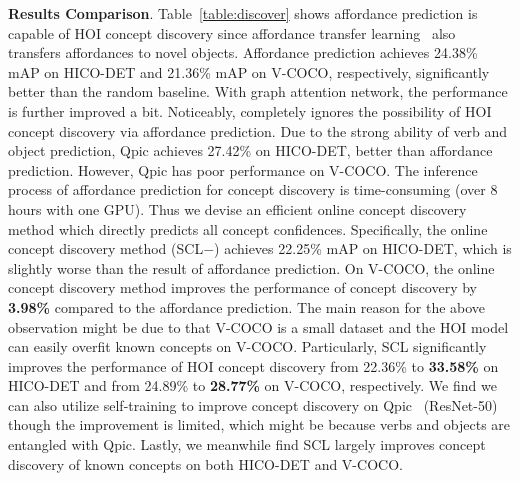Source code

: \documentclass[runningheads]{llncs}
\begin{document}
{\bf Results Comparison}. Table~\ref{table:discover} shows affordance prediction is capable of HOI concept discovery since affordance transfer learning~\cite{hou2021atl} also transfers affordances to novel objects. Affordance prediction achieves 24.38\% mAP on HICO-DET and 21.36\% mAP on V-COCO, respectively, significantly better than the random baseline. With graph attention network, the performance is further improved a bit. Noticeably, \cite{hou2021atl} completely ignores the possibility of HOI concept discovery via affordance prediction. Due to the strong ability of verb and object prediction, Qpic achieves 27.42\% on HICO-DET, better than affordance prediction. However, Qpic has poor performance on V-COCO. The inference process of affordance prediction for concept discovery is time-consuming (over 8 hours with one GPU). Thus we devise an efficient online concept discovery method which directly predicts all concept confidences. Specifically, the online concept discovery method (SCL$-$) achieves 22.25\% mAP on HICO-DET, which is slightly worse than the result of affordance prediction. On V-COCO, the online concept discovery method improves the performance of concept discovery by {\bf 3.98\%} compared to the affordance prediction. The main reason for the above observation might be due to that V-COCO is a  small dataset and the HOI model can easily overfit known concepts on V-COCO.
Particularly, SCL significantly improves the performance of HOI concept discovery from 22.36\% to {\bf 33.58\%} on HICO-DET and from 24.89\% to {\bf 28.77\%} on V-COCO, respectively. We find we can also utilize self-training to improve concept discovery on Qpic~\cite{tamura_cvpr2021} (ResNet-50) though the improvement is limited, which might be because verbs and objects are entangled with Qpic. Lastly, we meanwhile find SCL largely improves concept discovery of known concepts on both HICO-DET and V-COCO.
\end{document}
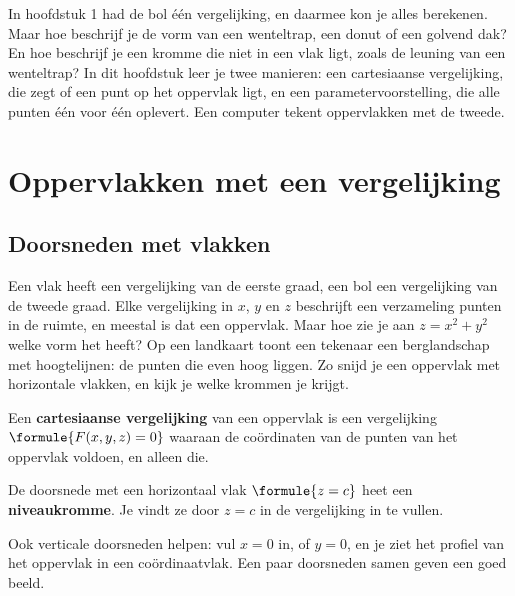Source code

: In hoofdstuk 1 had de bol één vergelijking, en daarmee kon je alles berekenen. Maar hoe beschrijf je de vorm van een wenteltrap, een donut of een golvend dak? En hoe beschrijf je een kromme die niet in een vlak ligt, zoals de leuning van een wenteltrap? In dit hoofdstuk leer je twee manieren: een cartesiaanse vergelijking, die zegt of een punt op het oppervlak ligt, en een parametervoorstelling, die alle punten één voor één oplevert. Een computer tekent oppervlakken met de tweede.

\begin{oefeningen}[Start]

\end{oefeningen}

\section{Oppervlakken met een vergelijking}

\subsection{Doorsneden met vlakken}

Een vlak heeft een vergelijking van de eerste graad, een bol een vergelijking van de tweede graad. Elke vergelijking in $x$, $y$ en $z$ beschrijft een verzameling punten in de ruimte, en meestal is dat een oppervlak. Maar hoe zie je aan $z = x^2 + y^2$ welke vorm het heeft? Op een landkaart toont een tekenaar een berglandschap met hoogtelijnen: de punten die even hoog liggen. Zo snijd je een oppervlak met horizontale vlakken, en kijk je welke krommen je krijgt.

\begin{theorie}
Een \textbf{\textcolor{accent}{cartesiaanse vergelijking}} van een oppervlak is een vergelijking $\formule{F(x, y, z) = 0}$ waaraan de coördinaten van de punten van het oppervlak voldoen, en alleen die.

De doorsnede met een horizontaal vlak $\formule{z = c}$ heet een \textbf{\textcolor{accent}{niveaukromme}}. Je vindt ze door $z = c$ in de vergelijking in te vullen.
\end{theorie}

Ook verticale doorsneden helpen: vul $x = 0$ in, of $y = 0$, en je ziet het profiel van het oppervlak in een coördinaatvlak. Een paar doorsneden samen geven een goed beeld.

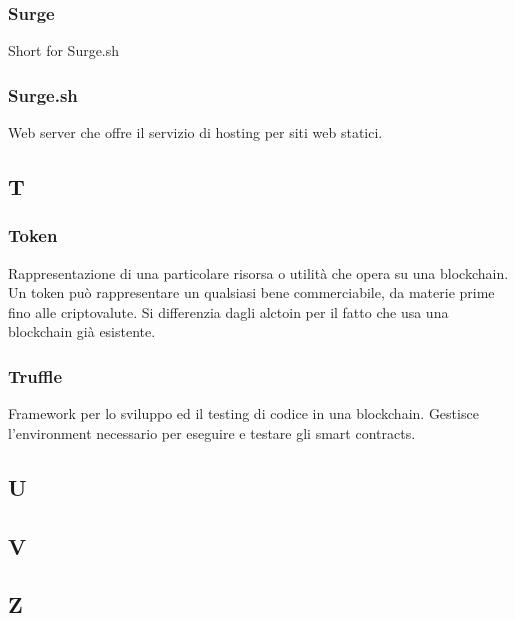 \subsubsection*{Surge}
Short for Surge.sh

\subsubsection*{Surge.sh}
Web server che offre il servizio di hosting per siti web statici.


\subsection*{T}

\subsubsection*{Token}
Rappresentazione di una particolare risorsa o utilità che opera su una blockchain\glo. Un token può rappresentare un qualsiasi bene commerciabile, da materie prime fino alle criptovalute. Si differenzia dagli alctoin per il fatto che usa una blockchain già esistente.

\subsubsection*{Truffle}
Framework per lo sviluppo ed il testing di codice in una blockchain\glo. Gestisce l'environment necessario per eseguire e testare gli smart contracts\glo.


\subsection*{U}

\subsection*{V}

\subsection*{Z}
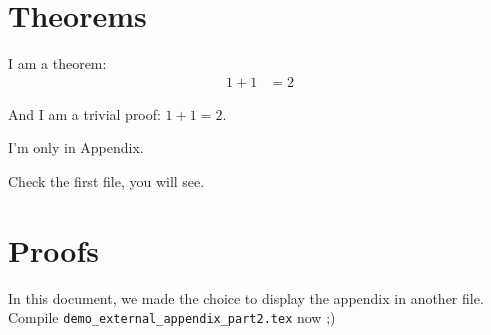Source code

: \documentclass{article}
\begin{document}
\section{Theorems}\label{sec:theorems}

\begin{thmE}
  I am a theorem:
  \begin{align}
    1+1 &= 2 \label{eq:nontrivialfact}
  \end{align}
\end{thmE}
\begin{proofE}
  And I am a trivial proof: $1+1=2$.
\end{proofE}

\begin{thmE}
  I'm only in Appendix.
\end{thmE}
\begin{proofE}
  Check the first file, you will see.
\end{proofE}

\section{Proofs}

In this document, we made the choice to display the appendix in another file.  Compile \verb|demo_external_appendix_part2.tex| now ;)
\end{document}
──────
§ Activity: Please show the lines in the entries above that hold the string "blockchain".

§ Reply to the task:
Rappresentazione di una particolare risorsa o utilità che opera su una blockchain\glo. Un token può rappresentare un qualsiasi bene commerciabile, da materie prime fino alle criptovalute. Si differenzia dagli alctoin per il fatto che usa una blockchain già esistente.
Framework per lo sviluppo ed il testing di codice in una blockchain\glo. Gestisce l'environment necessario per eseguire e testare gli smart contracts\glo.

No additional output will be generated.